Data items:
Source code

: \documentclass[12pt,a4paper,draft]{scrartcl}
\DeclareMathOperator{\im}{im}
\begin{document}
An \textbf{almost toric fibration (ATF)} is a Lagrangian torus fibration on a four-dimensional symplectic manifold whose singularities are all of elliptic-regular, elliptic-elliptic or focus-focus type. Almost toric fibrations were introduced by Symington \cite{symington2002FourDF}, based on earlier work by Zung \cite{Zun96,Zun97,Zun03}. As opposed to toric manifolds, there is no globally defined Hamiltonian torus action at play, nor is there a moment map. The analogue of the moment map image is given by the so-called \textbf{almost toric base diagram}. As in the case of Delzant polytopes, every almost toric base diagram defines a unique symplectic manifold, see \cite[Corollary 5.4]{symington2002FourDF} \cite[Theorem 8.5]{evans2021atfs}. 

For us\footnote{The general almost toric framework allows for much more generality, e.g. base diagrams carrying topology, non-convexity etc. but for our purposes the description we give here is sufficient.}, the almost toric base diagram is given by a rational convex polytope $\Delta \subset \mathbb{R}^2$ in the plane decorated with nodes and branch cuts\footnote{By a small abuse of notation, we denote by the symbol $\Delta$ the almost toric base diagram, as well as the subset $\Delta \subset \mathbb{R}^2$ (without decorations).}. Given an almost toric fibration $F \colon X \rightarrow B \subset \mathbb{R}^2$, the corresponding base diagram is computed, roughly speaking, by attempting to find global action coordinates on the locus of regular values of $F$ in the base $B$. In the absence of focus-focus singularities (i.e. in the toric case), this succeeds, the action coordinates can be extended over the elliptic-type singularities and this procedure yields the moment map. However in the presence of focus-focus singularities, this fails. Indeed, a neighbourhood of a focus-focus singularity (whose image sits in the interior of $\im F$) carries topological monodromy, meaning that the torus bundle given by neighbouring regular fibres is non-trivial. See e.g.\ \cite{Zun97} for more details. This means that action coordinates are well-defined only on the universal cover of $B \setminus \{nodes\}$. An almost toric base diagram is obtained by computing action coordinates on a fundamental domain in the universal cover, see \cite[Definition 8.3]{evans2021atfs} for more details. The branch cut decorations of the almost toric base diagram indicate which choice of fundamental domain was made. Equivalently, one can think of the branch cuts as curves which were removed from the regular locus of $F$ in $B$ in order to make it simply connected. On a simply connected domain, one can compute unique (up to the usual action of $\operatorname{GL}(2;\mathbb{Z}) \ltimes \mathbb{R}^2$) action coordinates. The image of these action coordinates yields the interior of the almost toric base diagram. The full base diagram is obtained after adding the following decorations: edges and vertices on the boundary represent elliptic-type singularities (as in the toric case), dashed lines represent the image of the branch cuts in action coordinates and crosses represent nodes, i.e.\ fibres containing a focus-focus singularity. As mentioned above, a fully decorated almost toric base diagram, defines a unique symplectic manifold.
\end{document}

Task to complete: The answer must be the same records, repeated exactly and in full.

Reply:
Source code

: \documentclass[12pt,a4paper,draft]{scrartcl}
\DeclareMathOperator{\im}{im}
\begin{document}
An \textbf{almost toric fibration (ATF)} is a Lagrangian torus fibration on a four-dimensional symplectic manifold whose singularities are all of elliptic-regular, elliptic-elliptic or focus-focus type. Almost toric fibrations were introduced by Symington \cite{symington2002FourDF}, based on earlier work by Zung \cite{Zun96,Zun97,Zun03}. As opposed to toric manifolds, there is no globally defined Hamiltonian torus action at play, nor is there a moment map. The analogue of the moment map image is given by the so-called \textbf{almost toric base diagram}. As in the case of Delzant polytopes, every almost toric base diagram defines a unique symplectic manifold, see \cite[Corollary 5.4]{symington2002FourDF} \cite[Theorem 8.5]{evans2021atfs}. 

For us\footnote{The general almost toric framework allows for much more generality, e.g. base diagrams carrying topology, non-convexity etc. but for our purposes the description we give here is sufficient.}, the almost toric base diagram is given by a rational convex polytope $\Delta \subset \mathbb{R}^2$ in the plane decorated with nodes and branch cuts\footnote{By a small abuse of notation, we denote by the symbol $\Delta$ the almost toric base diagram, as well as the subset $\Delta \subset \mathbb{R}^2$ (without decorations).}. Given an almost toric fibration $F \colon X \rightarrow B \subset \mathbb{R}^2$, the corresponding base diagram is computed, roughly speaking, by attempting to find global action coordinates on the locus of regular values of $F$ in the base $B$. In the absence of focus-focus singularities (i.e. in the toric case), this succeeds, the action coordinates can be extended over the elliptic-type singularities and this procedure yields the moment map. However in the presence of focus-focus singularities, this fails. Indeed, a neighbourhood of a focus-focus singularity (whose image sits in the interior of $\im F$) carries topological monodromy, meaning that the torus bundle given by neighbouring regular fibres is non-trivial. See e.g.\ \cite{Zun97} for more details. This means that action coordinates are well-defined only on the universal cover of $B \setminus \{nodes\}$. An almost toric base diagram is obtained by computing action coordinates on a fundamental domain in the universal cover, see \cite[Definition 8.3]{evans2021atfs} for more details. The branch cut decorations of the almost toric base diagram indicate which choice of fundamental domain was made. Equivalently, one can think of the branch cuts as curves which were removed from the regular locus of $F$ in $B$ in order to make it simply connected. On a simply connected domain, one can compute unique (up to the usual action of $\operatorname{GL}(2;\mathbb{Z}) \ltimes \mathbb{R}^2$) action coordinates. The image of these action coordinates yields the interior of the almost toric base diagram. The full base diagram is obtained after adding the following decorations: edges and vertices on the boundary represent elliptic-type singularities (as in the toric case), dashed lines represent the image of the branch cuts in action coordinates and crosses represent nodes, i.e.\ fibres containing a focus-focus singularity. As mentioned above, a fully decorated almost toric base diagram, defines a unique symplectic manifold.
\end{document}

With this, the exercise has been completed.